Interestingly enough, the finding was apparently a surprise to Cade. He was studying guinea pigs in order to see whether uric acid added to the convulsive toxicity of urea, but he needed to find a way to make uric acid soluble in water to be able to inject it into the guinea pigs. (Confusingly enough, urea and uric acid have almost nothing to do with one another chemically.)

For this, he used the lithium salt of urate, and was surprised to find that it was protective against the urea-induced convulsions. He then injected lithium carbonate alone into guinea pigs, and noted that after a couple of hours, they became lethargic and unresponsive to stimuli.

Skipping straight from this effect in guinea pigs (not even a disease model!! — this would never be allowed today) to humans, Cade then reports on 10 cases of patients with mania who were successfully treated with lithium, including longitudinal cases of chronic mania where the mania subsided during lithium treatment and recrudesced when lithium was discontinued.

Other interesting aspects of this paper:

  • Cade notes that historically, water from certain wells was associated with improvements in mental illness, and speculates that “it is very likely that their supposed efficacy was a real efficacy and directly proportional to the lithium content of the waters.”
  • Cade notes that lithium treatment “would be much preferred” to what is usually now considered the cruel treatment of prefrontal leucotomy, even though this (1949) was the year that the Nobel prize was awarded for it, and its use continued into the mid-1950s.
  • All of the cases reported on were men between ages 40 and 65 years old, indicating a total lack of evidence for generalization of the effect across more diverse patient populations.

Recent meta-analysis (2013) has shown that antipsychotics are more effective than lithium in the treatment of acute mania (e.g., the standardized mean difference in manic symptoms for haloperidol is -0.56, while for lithium it is -0.37), but lithium is still often used in combination with antipsychotics in the treatment of mania.

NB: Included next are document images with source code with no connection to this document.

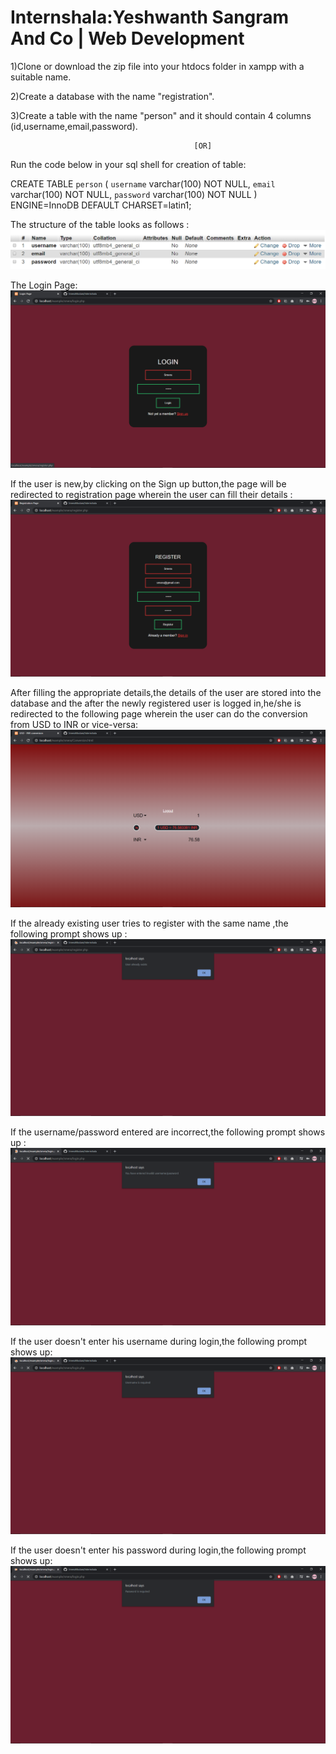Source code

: # Internshala:Yeshwanth Sangram And Co | Web Development

1)Clone or download the zip file into your htdocs folder in xampp with a suitable name.

2)Create a database with the name "registration".

3)Create a table with the name "person" and it should contain 4 columns (id,username,email,password).
                                             
                                             
                                             [OR]
Run the code below in your sql shell for creation of table:

  CREATE TABLE `person` (
              `username` varchar(100) NOT NULL,
              `email` varchar(100) NOT NULL,
              `password` varchar(100) NOT NULL
            ) ENGINE=InnoDB DEFAULT CHARSET=latin1;
            
The structure of the table looks as follows :
![](images/DBstruct.PNG)

The Login Page:
![](images/login1.png)


If the user is new,by clicking on the Sign up button,the page will be redirected to registration page wherein the user can fill their details :
![](images/register1.png)


After filling the appropriate details,the details of the user are stored into the database and the after the newly registered user is logged in,he/she is redirected to the following page wherein the user can do the conversion from USD to INR or vice-versa:
![](images/convert1.png)


If the already existing user tries to register with the same name ,the following prompt shows up :
![](images/exists1.png)


If the username/password entered are incorrect,the following prompt shows up :
![](images/in%20user%20&%20pass1.png)


If the user doesn't enter his username during login,the following prompt shows up:
![](images/usn%20req1.png)


If the user doesn't enter his password during login,the following prompt shows up:
![](images/pass%20req1.png)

Overall, this short paper is among the best I’ve read in terms of scientific puzzle solving, although you could argue that Cade got lucky.

References

Cade JF. Lithium salts in the treatment of psychotic excitement. 1949. Bull World Health Organ. 2000;78(4):518-20.

Cipriani A, Barbui C, Salanti G, et al. Comparative efficacy and acceptability of antimanic drugs in acute mania: a multiple-treatments meta-analysis. Lancet. 2011;378(9799):1306-15.

Doig MT, Heyl MG, Martin DF. Lithium and mental health. J Chem Educ. 1973;50(5):343-5.